A broken heart, a severed friendship, the death of a loved one: all catalysts in building a metaphorical wall to protect ourselves from the tribulations of the outside world.
Some are more susceptible than others, but we all have our walls to varying degrees. The more we build them the more we isolate ourselves from society.
Not all walls are bad, but some are so catastrophic it can ruin your life and permanently damage the psyche.
Pink Floyd, a progressive rock group from the 1970s, explored the latter in a concept album aptly named “The Wall.”
The album centers on Pink Floyd, a rock musician dealing with his self-imposed isolation as a world-renowned rock star.
Floyd’s wall is built by the emotional trauma of his father dying before Floyd was born, the “dark sarcasm” of his school-teachers, and his failed marriage.
The front man of Pink Floyd, Roger Waters, explained the metaphor in an interview.
“You can say, on the simplest level, when something bad happens he isolates himself a little bit more,” Waters said. “Symbolically he adds another brick to his wall.”
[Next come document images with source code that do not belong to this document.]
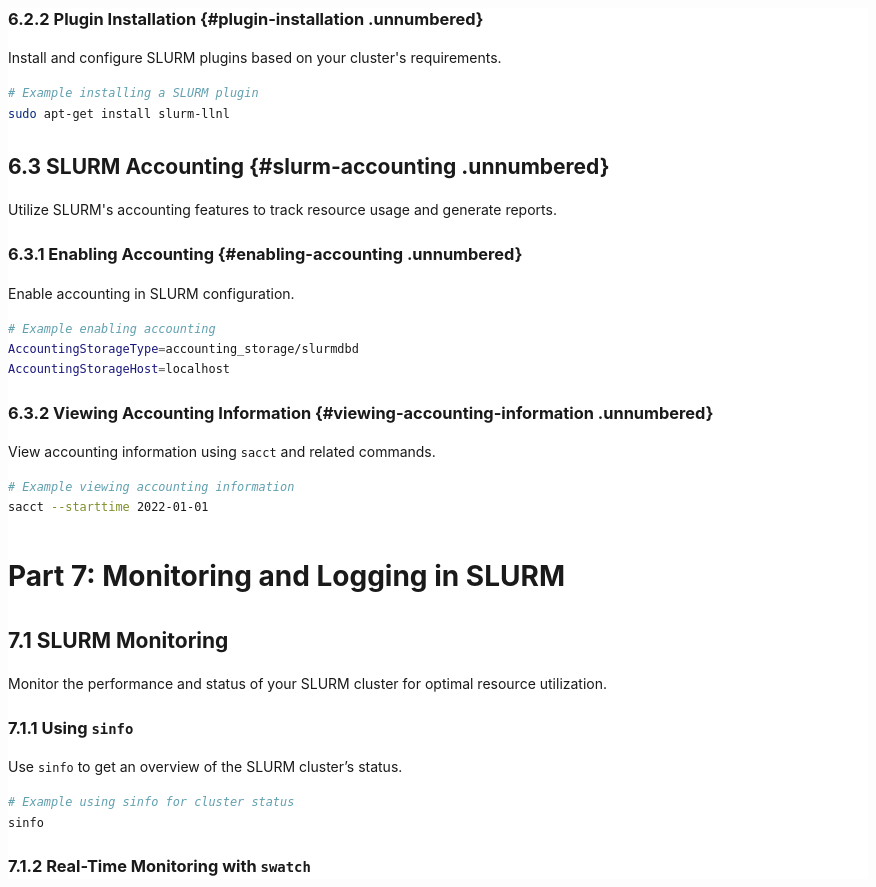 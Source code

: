 ### 6.2.2 Plugin Installation {#plugin-installation .unnumbered}

Install and configure SLURM plugins based on your cluster's
requirements.

``` {.bash language="bash"}
# Example installing a SLURM plugin
sudo apt-get install slurm-llnl
```

## 6.3 SLURM Accounting {#slurm-accounting .unnumbered}

Utilize SLURM's accounting features to track resource usage and generate
reports.

### 6.3.1 Enabling Accounting {#enabling-accounting .unnumbered}

Enable accounting in SLURM configuration.

``` {.bash language="bash"}
# Example enabling accounting
AccountingStorageType=accounting_storage/slurmdbd
AccountingStorageHost=localhost
```

### 6.3.2 Viewing Accounting Information {#viewing-accounting-information .unnumbered}

View accounting information using `sacct` and related commands.

``` {.bash language="bash"}
# Example viewing accounting information
sacct --starttime 2022-01-01
```
# Part 7: Monitoring and Logging in SLURM

## 7.1 SLURM Monitoring

Monitor the performance and status of your SLURM cluster for optimal
resource utilization.

### 7.1.1 Using `sinfo`

Use `sinfo` to get an overview of the SLURM cluster’s status.

``` bash
# Example using sinfo for cluster status
sinfo
```

### 7.1.2 Real-Time Monitoring with `swatch`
In the climatic song of the album, “The Trial,” Floyd manifests in his mind the people in his life that are his “bricks in the wall” to confront himself in an attempt to tear down the wall.
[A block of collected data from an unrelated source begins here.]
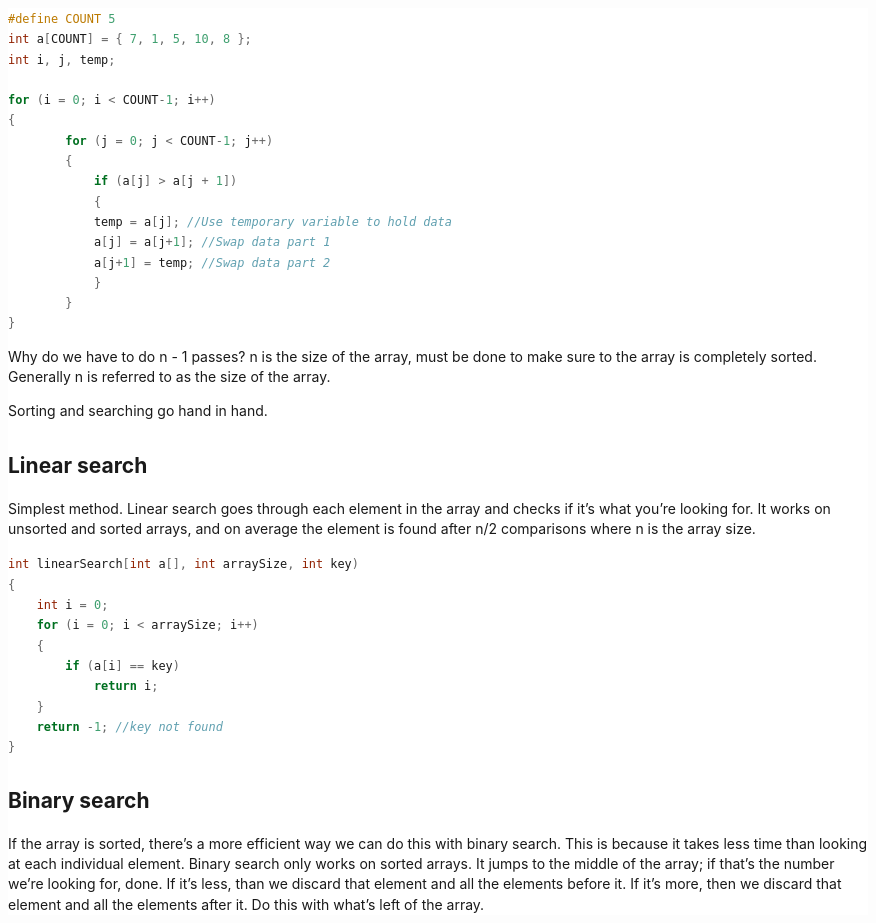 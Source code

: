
 ```c
#define COUNT 5
int a[COUNT] = { 7, 1, 5, 10, 8 };
int i, j, temp;

for (i = 0; i < COUNT-1; i++)
{
		for (j = 0; j < COUNT-1; j++)
		{
			if (a[j] > a[j + 1])
			{
			temp = a[j]; //Use temporary variable to hold data
			a[j] = a[j+1]; //Swap data part 1
			a[j+1] = temp; //Swap data part 2
			}
		}
}

```

Why do we have to do n - 1 passes? n is the size of the array, must be done to make sure to the array is completely sorted. Generally n is referred to as the size of the array.

Sorting and searching go hand in hand.

## Linear search

Simplest method. Linear search goes through each element in the array and checks if it’s what you’re looking for. It works on unsorted and sorted arrays, and on average the element is found after n/2 comparisons where n is the array size.

```c
int linearSearch[int a[], int arraySize, int key)
{
	int i = 0;
	for (i = 0; i < arraySize; i++)
	{
		if (a[i] == key)
			return i;
	}
	return -1; //key not found
}
```

## Binary search

If the array is sorted, there’s a more efficient way we can do this with binary search. This is because it takes less time than looking at each individual element. Binary search only works on sorted arrays. It jumps to the middle of the array; if that’s the number we’re looking for, done. If it’s less, than we discard that element and all the elements before it. If it’s more, then we discard that element and all the elements after it. Do this with what’s left of the array.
In Brett Urick’s analysis of “The Trial” he wrote, “Consequently, as negative creations of the wall – that great metaphor of isolation and emotional repression – it is only natural that the charges leveled against Pink – that he has experienced ‘feelings of an almost human nature’ – would be considered a high crime tantamount to treason.”
Picture a scale from one to 10, one being completely involved with society and 10 being completely detached. The further you get to 10 emotions become increasingly foreign.
Urick continued, “The irony of the ensuing trial and the recriminations against him is that, for the creatures of the wall, Pink’s selfishness throughout his life proves that his moment of ‘feelings’ was a singular albeit punishable error; as Pink has come to realize, however, the offense isn’t in a single moment of humanity, but rather an adult lifetime devoid of it.”
Emotions and logic cannot be mutually exclusive as both are integral to the human experience. Without love and logic, life has no meaning.
For people who already understand isolation and detachment the concept of revealing yourself emotionally is terrifying. You’ve been burned so many times the very thought of letting someone get to know you contradicts everything about your thought process, but in succumbing to isolation you’ve lost a part of you.
I cannot in good consciousness offer a concrete solution, partly because tearing down the wall is a never-ending process, but mostly because everyone is different. The way I tear down my wall may not work for anyone else, and that’s okay.
The only comfort I can offer is that you are not alone.
Tearing down the wall demands constant vigilance and cognizance concerning the extent of your wall. As long as you remain aware and work to tear it down you will make progress, even if it’s only one brick at a time.